Una pianta di salvia sorretta da due leoni rampanti. È lo stemma che contraddistingue da secoli i Salvioni, farmacisti e proprietari terrieri di origini bergamasche. Un ramo della famiglia, nel Trecento, arrivò in Toscana e poi a Montalcino, dove Salvioni oggi è un’azienda di Brunello che ha conservato gli elementi dello stemma, salvia e leoni (da lì “Salvioni”), e che produce vino da tre generazioni, anche se Umberto Salvioni, dottore in agraria, lo faceva per la famiglia e gli amici, per il piacere di stare insieme e condividere un buon bicchiere. Fu suo figlio Giulio, con la moglie Mirella, a creare una realtà capace di produrre una quantità limitata di bottiglie di eccellenza. “Il primo Brunello è del 1985, furono ricavate 2.500 bottiglie da un piccolo appezzamento di 1,5 ettari”, ricorda Alessia Salvioni, figlia di Giulio, entrata in azienda nel 2010. “Mi sono diplomata in oreficeria e ho poi gestito un negozio di stoffe a Montalcino, il mio ingresso nel mondo del vino è stato tardivo”. Prima di lei, a metà anni Novanta, era entrato il fratello David. “Siamo dei tuttofare – spiega Alessia – l’azienda è piccola e non ci sono mansioni che prevalgono. Io mi dedico principalmente ad amministrazione, commercializzazione, visite in cantina. Mamma segue più la vigna insieme a David che si occupa pure della cantina. Babbo invece supervisiona, controlla che tutto proceda per il verso giusto”.

Dall’ettaro e mezzo degli anni Ottanta l’azienda Salvioni si è allargata ai 4 ettari di oggi, tutti iscritti a Brunello, a 440 metri sul livello del mare, tre chilometri a sud-est di Montalcino. Oliveto, bosco e seminativo completano completano i 22 ettari totali del podere La Cerbaiola. Ogni anno vengono prodotte fino a 20.000 bottiglie, delle quali il Brunello non supera mai le 15.000 bottiglie (la restante parte è occupata dal Rosso di Montalcino). In rare occasioni, come per la nascita dei nipoti, gli anniversari o annate eccezionali, viene prodotta anche una magnum di Brunello.
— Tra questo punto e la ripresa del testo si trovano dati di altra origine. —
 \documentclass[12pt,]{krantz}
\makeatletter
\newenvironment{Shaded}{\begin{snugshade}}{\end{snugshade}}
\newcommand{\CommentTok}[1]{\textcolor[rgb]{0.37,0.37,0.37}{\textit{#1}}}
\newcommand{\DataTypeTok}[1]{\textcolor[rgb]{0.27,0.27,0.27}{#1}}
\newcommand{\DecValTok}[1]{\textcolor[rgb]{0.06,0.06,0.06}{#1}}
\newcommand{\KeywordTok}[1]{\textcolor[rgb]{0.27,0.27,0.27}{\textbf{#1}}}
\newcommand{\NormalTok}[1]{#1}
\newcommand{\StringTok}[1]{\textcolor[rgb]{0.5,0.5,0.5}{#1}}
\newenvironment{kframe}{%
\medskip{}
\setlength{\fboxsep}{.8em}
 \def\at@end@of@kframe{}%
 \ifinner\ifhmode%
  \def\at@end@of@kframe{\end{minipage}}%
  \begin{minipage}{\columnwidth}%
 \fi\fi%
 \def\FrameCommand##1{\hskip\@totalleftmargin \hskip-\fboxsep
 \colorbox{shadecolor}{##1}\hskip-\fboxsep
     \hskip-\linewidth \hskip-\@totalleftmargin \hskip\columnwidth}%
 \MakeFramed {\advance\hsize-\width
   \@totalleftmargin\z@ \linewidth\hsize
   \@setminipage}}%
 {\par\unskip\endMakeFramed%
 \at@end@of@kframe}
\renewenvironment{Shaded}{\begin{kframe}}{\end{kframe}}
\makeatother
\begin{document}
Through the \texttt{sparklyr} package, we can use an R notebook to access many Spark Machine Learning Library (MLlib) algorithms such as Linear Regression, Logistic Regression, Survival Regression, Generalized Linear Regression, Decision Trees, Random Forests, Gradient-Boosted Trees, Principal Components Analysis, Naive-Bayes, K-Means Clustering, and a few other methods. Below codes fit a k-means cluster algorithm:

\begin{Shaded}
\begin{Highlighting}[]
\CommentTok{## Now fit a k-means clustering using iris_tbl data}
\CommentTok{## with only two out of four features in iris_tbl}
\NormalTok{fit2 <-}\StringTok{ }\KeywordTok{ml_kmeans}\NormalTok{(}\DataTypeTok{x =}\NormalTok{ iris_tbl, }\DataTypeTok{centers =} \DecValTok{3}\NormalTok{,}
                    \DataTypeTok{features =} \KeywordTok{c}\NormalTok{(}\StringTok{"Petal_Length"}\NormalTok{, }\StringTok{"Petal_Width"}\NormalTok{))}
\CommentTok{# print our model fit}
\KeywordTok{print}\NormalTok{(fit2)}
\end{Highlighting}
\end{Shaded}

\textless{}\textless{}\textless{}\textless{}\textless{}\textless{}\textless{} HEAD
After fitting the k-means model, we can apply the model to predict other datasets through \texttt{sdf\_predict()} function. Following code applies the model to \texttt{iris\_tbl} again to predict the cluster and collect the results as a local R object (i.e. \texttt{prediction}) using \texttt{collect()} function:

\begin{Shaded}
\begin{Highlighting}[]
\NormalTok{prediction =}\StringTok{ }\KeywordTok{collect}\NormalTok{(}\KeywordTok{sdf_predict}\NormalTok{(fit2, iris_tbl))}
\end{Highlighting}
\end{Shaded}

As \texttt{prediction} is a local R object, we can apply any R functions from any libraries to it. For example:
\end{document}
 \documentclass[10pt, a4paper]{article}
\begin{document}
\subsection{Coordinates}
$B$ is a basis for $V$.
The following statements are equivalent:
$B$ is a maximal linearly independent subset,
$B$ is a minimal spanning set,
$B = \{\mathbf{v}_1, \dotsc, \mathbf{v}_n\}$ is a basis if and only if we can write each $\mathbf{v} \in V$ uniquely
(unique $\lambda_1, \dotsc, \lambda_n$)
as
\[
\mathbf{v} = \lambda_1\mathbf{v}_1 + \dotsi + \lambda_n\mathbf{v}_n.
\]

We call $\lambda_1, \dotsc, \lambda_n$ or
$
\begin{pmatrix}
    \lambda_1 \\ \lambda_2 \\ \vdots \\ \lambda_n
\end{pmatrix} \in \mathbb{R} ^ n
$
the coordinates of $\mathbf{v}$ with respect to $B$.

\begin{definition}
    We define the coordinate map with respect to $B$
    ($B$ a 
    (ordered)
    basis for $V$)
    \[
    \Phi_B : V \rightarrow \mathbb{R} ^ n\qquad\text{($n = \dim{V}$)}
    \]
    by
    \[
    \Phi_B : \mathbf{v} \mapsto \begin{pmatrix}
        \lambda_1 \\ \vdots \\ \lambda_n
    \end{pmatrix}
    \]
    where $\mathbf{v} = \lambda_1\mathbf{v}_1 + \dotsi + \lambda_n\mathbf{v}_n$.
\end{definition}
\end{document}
L’export copre l’85% del mercato. “Vendiamo principalmente in Usa e Nord Europa – continua Alessia Salvioni – ma anche in Sudafrica, Australia, Singapore, Tailandia. Il lockdown? È stato tutto posticipato, normalmente un’annata come la 2015 la esaurisci molto prima. Per cantine piccole come la nostra un po’ di preoccupazione c’è stata, ma adesso le vendite sono ripartite, siamo quasi alla fine delle consegne. E la vendemmia fa davvero ben sperare, ci sono i presupposti per una grande annata. Sarebbe il modo migliore, fra cinque anni, quando uscirà il Brunello 2020, per ricordarsi che non tutto è stato negativo in quest’anno così particolare”.